── Records
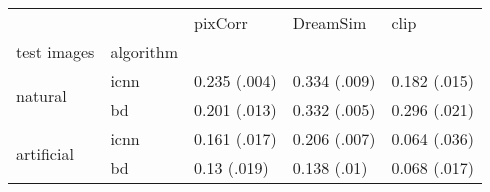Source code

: \begin{tabular}{lllll}
\toprule
 &   & pixCorr & DreamSim & clip \\
test images & algorithm &  &  &  \\
\midrule
\multirow[t]{2}{*}{natural} & icnn & 0.235 (.004) & 0.334 (.009) & 0.182 (.015) \\
 & bd & 0.201 (.013) & 0.332 (.005) & 0.296 (.021) \\
\cline{1-5}
\multirow[t]{2}{*}{artificial} & icnn & 0.161 (.017) & 0.206 (.007) & 0.064 (.036) \\
 & bd & 0.13 (.019) & 0.138 (.01) & 0.068 (.017) \\
\cline{1-5}
\bottomrule
\end{tabular}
────
Exercise |
Restate every entry above word for word; no picture belongs in the copy.

Exercise solution |
Source code

: \begin{tabular}{lllll}
\toprule
 &   & pixCorr & DreamSim & clip \\
test images & algorithm &  &  &  \\
\midrule
\multirow[t]{2}{*}{natural} & icnn & 0.235 (.004) & 0.334 (.009) & 0.182 (.015) \\
 & bd & 0.201 (.013) & 0.332 (.005) & 0.296 (.021) \\
\cline{1-5}
\multirow[t]{2}{*}{artificial} & icnn & 0.161 (.017) & 0.206 (.007) & 0.064 (.036) \\
 & bd & 0.13 (.019) & 0.138 (.01) & 0.068 (.017) \\
\cline{1-5}
\bottomrule
\end{tabular}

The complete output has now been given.